As organic solid aerosols are initiated in the upper atmosphere of Titan, a new question is raised that we are addressing: what is the evolution of these organic prebiotic seeds when sedimenting down to the surface? Aerosols will indeed undergo the bombardment of charged particles, further UV radiation, and/or coating of condensable species at lower altitudes. I expect possible changes on the aerosols themselves, but also on the budget of the gas phase through emissions of new organic volatiles compounds. The aerosols aging may therefore impact the whole atmospheric system.

An original methodology is being developed to address this novel issue. The successive aging sequences will be experimentally simulated in chemical reactors combining synchrotron and plasma sources. The interpretation of the experimental results will moreover be supported by a modelling of the processes. This complementary approach will enable to decipher the aerosols evolution in laboratory conditions and to extrapolate the impact on Titan atmospheric system.
The proposed project will be the first extended vision of upper atmospheric aerosols, from their production in ionized reactive media, to their evolution in the lower atmospheric layers when sedimenting to the surface (Figure 1). The study of the aerosol production in the upper atmosphere is presently a highly competitive field. The possible aging of the aerosols has however never been considered yet, whereas it may impact the whole atmospheric system. Three successive tasks are considered in the present project to describe the possible evolution of the aerosols:

1/ their production in upper atmospheric conditions,
2/ their aging by bombardment of charged particles in the upper atmosphere,
3/ their aging by UV radiation, and/or coating of condensable species at lower altitudes. The novelty of the atmospheric integrated approach requires the development of a new methodology.

The successive sequences will be experimentally simulated in chemical reactors combining synchrotron and plasma sources. The interpretation of the experimental results will be moreover supported by a modelling of the processes.
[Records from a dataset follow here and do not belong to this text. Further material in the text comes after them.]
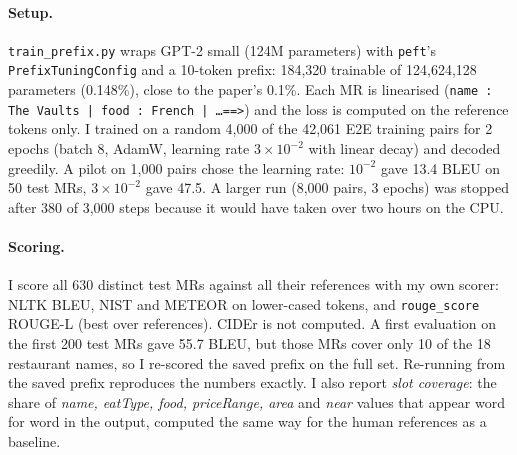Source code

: \documentclass[11pt]{article}
\begin{document}
\paragraph{Setup.} \texttt{train\_prefix.py} wraps GPT-2 small (124M parameters) with \texttt{peft}'s \texttt{PrefixTuningConfig} and a 10-token prefix: 184,320 trainable of 124,624,128 parameters (0.148\%), close to the paper's 0.1\%. Each MR is linearised (\texttt{name : The Vaults | food : French | \dots ==>}) and the loss is computed on the reference tokens only. I trained on a random 4,000 of the 42,061 E2E training pairs for 2 epochs (batch 8, AdamW, learning rate $3\times10^{-2}$ with linear decay) and decoded greedily. A pilot on 1,000 pairs chose the learning rate: $10^{-2}$ gave 13.4 BLEU on 50 test MRs, $3\times10^{-2}$ gave 47.5. A larger run (8,000 pairs, 3 epochs) was stopped after 380 of 3,000 steps because it would have taken over two hours on the CPU.

\paragraph{Scoring.} I score all 630 distinct test MRs against all their references with my own scorer: NLTK BLEU, NIST and METEOR on lower-cased tokens, and \texttt{rouge\_score} ROUGE-L (best over references). CIDEr is not computed. A first evaluation on the first 200 test MRs gave 55.7 BLEU, but those MRs cover only 10 of the 18 restaurant names, so I re-scored the saved prefix on the full set. Re-running from the saved prefix reproduces the numbers exactly. I also report \emph{slot coverage}: the share of \textit{name, eatType, food, priceRange, area} and \textit{near} values that appear word for word in the output, computed the same way for the human references as a baseline.
\end{document}
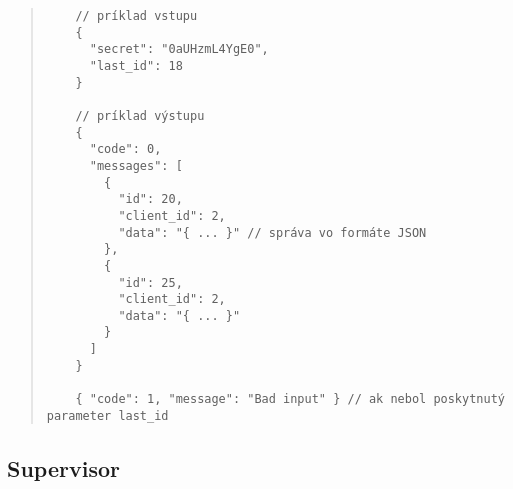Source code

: \documentclass{article}
\begin{document}
\begin{quote}
  \begin{verbatim}
    // príklad vstupu
    {
      "secret": "0aUHzmL4YgE0",
      "last_id": 18
    }

    // príklad výstupu
    { 
      "code": 0,
      "messages": [
        {
          "id": 20,
          "client_id": 2,
          "data": "{ ... }" // správa vo formáte JSON
        },
        {
          "id": 25,
          "client_id": 2,
          "data": "{ ... }"
        }
      ]
    }

    { "code": 1, "message": "Bad input" } // ak nebol poskytnutý parameter last_id
  \end{verbatim}
  

\end{quote}

\subsection{Supervisor}
\end{document}
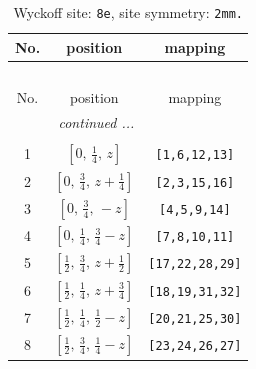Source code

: \documentclass[fleqn,8pt]{jsarticle}
\begin{document}
\begin{longtable}{ccc}
\caption{Wyckoff site: {\tt 8e}, site symmetry: {\tt 2mm.}}
 \\
 \hline \hline
No. & position & mapping \\ \hline \endfirsthead

\multicolumn{2}{l}{\tablename\ \thetable{}} \\
 \hline \hline
No. & position & mapping \\ \hline \endhead

 \hline \hline
\multicolumn{2}{r}{\footnotesize\it continued ...} \\ \endfoot

 \hline \hline
\multicolumn{2}{r}{} \\ \endlastfoot

1 & $\left[ 0,\, \frac{1}{4},\, z \right]$ & {\tt [1,6,12,13]} \\ \hline
2 & $\left[ 0,\, \frac{3}{4},\, z + \frac{1}{4} \right]$ & {\tt [2,3,15,16]} \\ \hline
3 & $\left[ 0,\, \frac{3}{4},\, - z \right]$ & {\tt [4,5,9,14]} \\ \hline
4 & $\left[ 0,\, \frac{1}{4},\, \frac{3}{4} - z \right]$ & {\tt [7,8,10,11]} \\ \hline
5 & $\left[ \frac{1}{2},\, \frac{3}{4},\, z + \frac{1}{2} \right]$ & {\tt [17,22,28,29]} \\ \hline
6 & $\left[ \frac{1}{2},\, \frac{1}{4},\, z + \frac{3}{4} \right]$ & {\tt [18,19,31,32]} \\ \hline
7 & $\left[ \frac{1}{2},\, \frac{1}{4},\, \frac{1}{2} - z \right]$ & {\tt [20,21,25,30]} \\ \hline
8 & $\left[ \frac{1}{2},\, \frac{3}{4},\, \frac{1}{4} - z \right]$ & {\tt [23,24,26,27]} \\
\end{longtable}
\renewcommand{\arraystretch}{1.2}
\end{document}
During the first 18 months of the project,
- First we developed most part of the instrumentation required for the project: we developed a VUV la source to simulate Titan's photochemistry in its ionosphere (article Tigrine et al. 2016), and we bought and installed ion mass spectrometers on our two reactors,
- Secondly we worked on a subtask of task 1, the chemical composition of aerosols produced in a plasma reactor mimicking Titan's ionospheric chemistry. Several important results were found involving the first molecular identifications in this complex material (Da Cunha et al. 2016, Gautier et al. 2016).
-Then we performed preliminary experiments to adress Task 2 : we analyzed the chemical composition of two solid phases produced in the same plasma environment, but exposed to different plasma durations (Carrasco et al. 2016).
-Finally we optimized an analytical method for the analysis of Titan's aerosols in the framework of a future space mission to Titan (Morisson et al. 2016)
At this stage of the project, the most important result beyond the state of the art corresponds to the first molecular identifications in Titan's aerosols analogues.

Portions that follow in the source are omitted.